Julia “walks like Python, but runs like C.” As my colleague Serdar Yegulalp wrote in December 2017, Julia is starting to challenge Python for data science programming, and both languages have advantages. As an indication of the rapidly maturing support for data science in Julia, consider that there are already two books entitled Julia for Data Science, one by Zacharias Voulgaris, and the other by Anshul Joshi, although I can’t speak to the quality of either one.
If you look at the overall highest-rated Julia packages from Julia Observer, shown below, you’ll see a Julia kernel for Jupyter notebooks, the Gadfly graphics package (similar to
ggplot2 in R), a generic plotting interface, several deep learning and machine learning packages, differential equation solvers, DataFrames, New York Fed dynamic stochastic general equilibrium (DSGE) models, an optimization modeling language, and interfaces to Python and C++. If you go a little farther down this general list, you will also find QuantEcon, PyPlot, ScikitLearn, a bioinformatics package, and an implementation of lazy lists for functional programming.

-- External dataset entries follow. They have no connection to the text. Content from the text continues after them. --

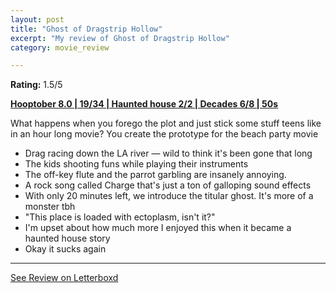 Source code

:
 ```yaml
---
layout: post
title: "Ghost of Dragstrip Hollow"
excerpt: "My review of Ghost of Dragstrip Hollow"
category: movie_review

---
```


**Rating:** 1.5/5

<b><a href="https://boxd.it/pOvfW/detail" rel="nofollow">Hooptober 8.0 | 19/34 | Haunted house 2/2 | Decades 6/8 | 50s</a></b>

What happens when you forego the plot and just stick some stuff teens like in an hour long movie? You create the prototype for the beach party movie 

* Drag racing down the LA river — wild to think it's been gone that long
* The kids shooting funs while playing their instruments
* The off-key flute and the parrot garbling are insanely annoying.
* A rock song called Charge that's just a ton of galloping sound effects
* With only 20 minutes left, we introduce the titular ghost. It's more of a monster tbh
* "This place is loaded with ectoplasm, isn't it?"
* I'm upset about how much more I enjoyed this when it became a haunted house story
* Okay it sucks again

<hr>

[See Review on Letterboxd](https://boxd.it/5DPFRt)
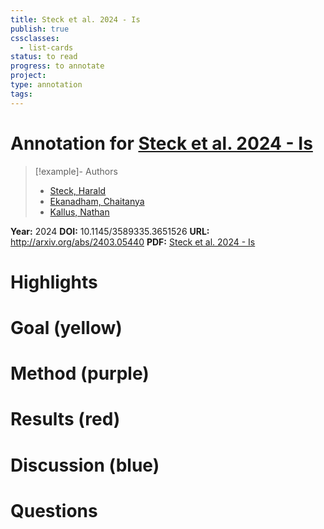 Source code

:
 ```yaml
---
title: Steck et al. 2024 - Is
publish: true
cssclasses:
  - list-cards
status: to read
progress: to annotate
project:
type: annotation
tags:
---
```

# Annotation for [Steck et al. 2024 - Is](Papers/References/Steck%20et%20al.%202024%20-%20Is)

> [!example]- Authors
> - [Steck, Harald](Papers/People/Steck%20Harald)
> - [Ekanadham, Chaitanya](Papers/People/Ekanadham%20Chaitanya)
> - [Kallus, Nathan](Papers/People/Kallus%20Nathan)

**Year:** 2024
**DOI:** 10.1145/3589335.3651526
**URL:** http://arxiv.org/abs/2403.05440
**PDF:** [Steck et al. 2024 - Is](Papers/PDFs/Steck%20et%20al.%202024%20-%20Is%20Cosine-Similarity%20of%20Embeddings%20Really%20About%20Similarity.pdf)

# Highlights


# Goal (yellow)


# Method (purple)


# Results (red)


# Discussion (blue)


# Questions

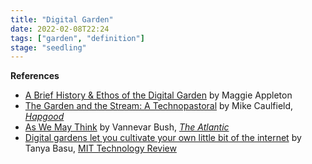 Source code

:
 ```yaml
---
title: "Digital Garden"
date: 2022-02-08T22:24
tags: ["garden", "definition"]
stage: "seedling"
---
```




**References**

-  [A Brief History & Ethos of the Digital Garden](https://maggieappleton.com/garden-history) by Maggie Appleton
- [The Garden and the Stream: A Technopastoral](https://hapgood.us/2015/10/17/the-garden-and-the-stream-a-technopastoral/) by Mike Caulfield,  [*Hapgood*](https://hapgood.us)
- [As We May Think](https://www.theatlantic.com/magazine/archive/1945/07/as-we-may-think/303881/) by Vannevar Bush,  [*The Atlantic*](https://theatlantic.com)
- [Digital gardens let you cultivate your own little bit of the internet](https://www.technologyreview.com/2020/09/03/1007716/digital-gardens-let-you-cultivate-your-own-little-bit-of-the-internet/) by Tanya Basu, [MIT Technology Review](https://www.technologyreview.com/2020/09/03/1007716/digital-gardens-let-you-cultivate-your-own-little-bit-of-the-internet/) 
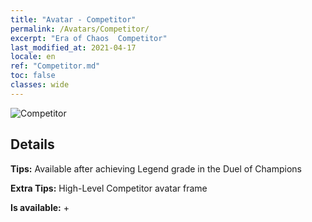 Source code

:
 ```yaml
---
title: "Avatar - Competitor"
permalink: /Avatars/Competitor/
excerpt: "Era of Chaos  Competitor"
last_modified_at: 2021-04-17
locale: en
ref: "Competitor.md"
toc: false
classes: wide
---
```

 ![Competitor](/images/a/avatarFrame_2.png)

## Details

 **Tips:** Available after achieving Legend grade in the Duel of Champions 

 **Extra Tips:** High-Level Competitor avatar frame 

 **Is available:**  +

If the Julia packages don’t suffice for your needs, and the Python interface doesn’t get you where you want to go, you can also install a package that gives you generic interfaces to R (RCall) and Matlab.

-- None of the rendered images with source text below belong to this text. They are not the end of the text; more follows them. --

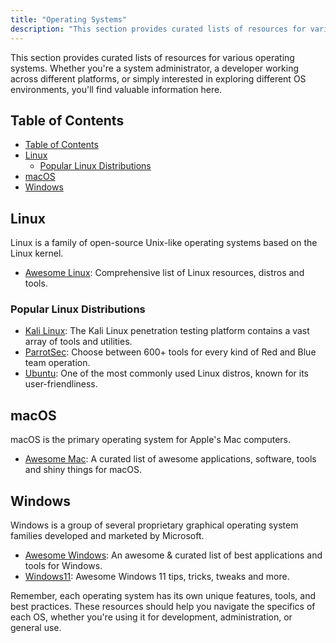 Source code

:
 ```yaml
---
title: "Operating Systems"
description: "This section provides curated lists of resources for various operating systems. Whether you're a system administrator, a developer working across different platforms, or simply interested in exploring different OS environments, you'll find valuable information here."
---
```

This section provides curated lists of resources for various operating systems. Whether you're a system administrator, a developer working across different platforms, or simply interested in exploring different OS environments, you'll find valuable information here.

## Table of Contents
- [Table of Contents](#table-of-contents)
- [Linux](#linux)
  - [Popular Linux Distributions](#popular-linux-distributions)
- [macOS](#macos)
- [Windows](#windows)

## Linux

Linux is a family of open-source Unix-like operating systems based on the Linux kernel.

- <a href="https://github.com/inputsh/awesome-linux" target="_blank" rel="noopener noreferrer">Awesome Linux</a>: Comprehensive list of Linux resources, distros and tools.

### Popular Linux Distributions
- <a href="https://www.kali.org/" target="_blank" rel="noopener noreferrer">Kali Linux</a>: The Kali Linux penetration testing platform contains a vast array of tools and utilities.
- <a href="https://www.parrotsec.org/" target="_blank" rel="noopener noreferrer">ParrotSec</a>: Choose between 600+ tools for every kind of Red and Blue team operation.
- <a href="https://ubuntu.com/" target="_blank" rel="noopener noreferrer">Ubuntu</a>: One of the most commonly used Linux distros, known for its user-friendliness.

## macOS

macOS is the primary operating system for Apple's Mac computers.

- <a href="https://github.com/jaywcjlove/awesome-mac" target="_blank" rel="noopener noreferrer">Awesome Mac</a>: A curated list of awesome applications, software, tools and shiny things for macOS.

## Windows

Windows is a group of several proprietary graphical operating system families developed and marketed by Microsoft.

- <a href="https://github.com/Awesome-Windows/Awesome" target="_blank" rel="noopener noreferrer">Awesome Windows</a>: An awesome & curated list of best applications and tools for Windows.
- <a href="https://github.com/awesome-windows11/windows11" target="_blank" rel="noopener noreferrer">Windows11</a>: Awesome Windows 11 tips, tricks, tweaks and more.


Remember, each operating system has its own unique features, tools, and best practices. These resources should help you navigate the specifics of each OS, whether you're using it for development, administration, or general use.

Julia for financial analysts and quants
Quants and financial analysts will find many free packages to speed their work, as shown in the screenshot below. In addition, Julia Computing offers the JuliaFin suite, consisting of Miletus (a DSL for financial contracts), JuliaDB (a high performance in-memory and distributed database), JuliaInXL (call Julia from Excel sheets), and Bloomberg connectivity (access to real-time and historical market data).
Julia for researchers
Researchers will find many packages of interest, as you can see from the category names in the right-hand column above. In addition, many of the base features of the Julia language are oriented towards science, engineering, and analysis. For example, as you can see in the screenshot below, matrices and linear algebra are built into the language at a sophisticated level.
As you’ve seen, you can use Julia and many packages for free, and buy enterprise support and advanced features if you need them. There are a few gotchas to consider as you’re starting to evaluate Julia.
First, you need to know that ordinary global variables make Julia slow. That’s because variables at global scope don’t have a fixed type unless you’ve declared one, which in turn means that functions and expressions using the global variable have to handle any type. It’s much more efficient to declare variables inside the scope of functions, so that their type can be determined and the simplest possible code to use them can be generated.
Second, you need to know that variables declared at top level in the Julia command line are global. If you can’t avoid doing that, you can make performance a little better (or less awful) by declaring them
const. That doesn’t mean that the value of the variable can’t change—it can. It means that the type of the variable can’t change.